» **About this task**:
In the data below, find each line carrying the string "have" and copy it out.

» **Raw data**:

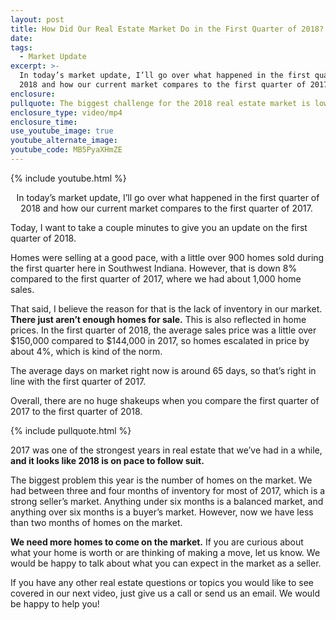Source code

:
 ```yaml
---
layout: post
title: How Did Our Real Estate Market Do in the First Quarter of 2018?
date:
tags:
  - Market Update
excerpt: >-
  In today’s market update, I’ll go over what happened in the first quarter of
  2018 and how our current market compares to the first quarter of 2017.
enclosure:
pullquote: The biggest challenge for the 2018 real estate market is low inventory.
enclosure_type: video/mp4
enclosure_time:
use_youtube_image: true
youtube_alternate_image:
youtube_code: MB5PyaXHmZE
---
```


{% include youtube.html %}

<center>In today’s market update, I’ll go over what happened in the first quarter of 2018 and how our current market compares to the first quarter of 2017.&nbsp;</center>

Today, I want to take a couple minutes to give you an update on the first quarter of 2018.&nbsp;

Homes were selling at a good pace, with a little over 900 homes sold during the first quarter here in Southwest Indiana. However, that is down 8% compared to the first quarter of 2017, where we had about 1,000 home sales.

That said, I believe the reason for that is the lack of inventory in our market. **There just aren’t enough homes for sale.** This is also reflected in home prices. In the first quarter of 2018, the average sales price was a little over $150,000 compared to $144,000 in 2017, so homes escalated in price by about 4%, which is kind of the norm.&nbsp;

The average days on market right now is around 65 days, so that’s right in line with the first quarter of 2017.

Overall, there are no huge shakeups when you compare the first quarter of 2017 to the first quarter of 2018.

{% include pullquote.html %}

2017 was one of the strongest years in real estate that we’ve had in a while, **and it looks like 2018 is on pace to follow suit.&nbsp;**

The biggest problem this year is the number of homes on the market. We had between three and four months of inventory for most of 2017, which is a strong seller’s market. Anything under six months is a balanced market, and anything over six months is a buyer’s market. However, now we have less than two months of homes on the market. &nbsp;

**We need more homes to come on the market.** If you are curious about what your home is worth or are thinking of making a move, let us know. We would be happy to talk about what you can expect in the market as a seller.&nbsp;

If you have any other real estate questions or topics you would like to see covered in our next video, just give us a call or send us an email. We would be happy to help you!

» **Exercise response**:
The biggest problem this year is the number of homes on the market. We had between three and four months of inventory for most of 2017, which is a strong seller’s market. Anything under six months is a balanced market, and anything over six months is a buyer’s market. However, now we have less than two months of homes on the market. &nbsp;
If you have any other real estate questions or topics you would like to see covered in our next video, just give us a call or send us an email. We would be happy to help you!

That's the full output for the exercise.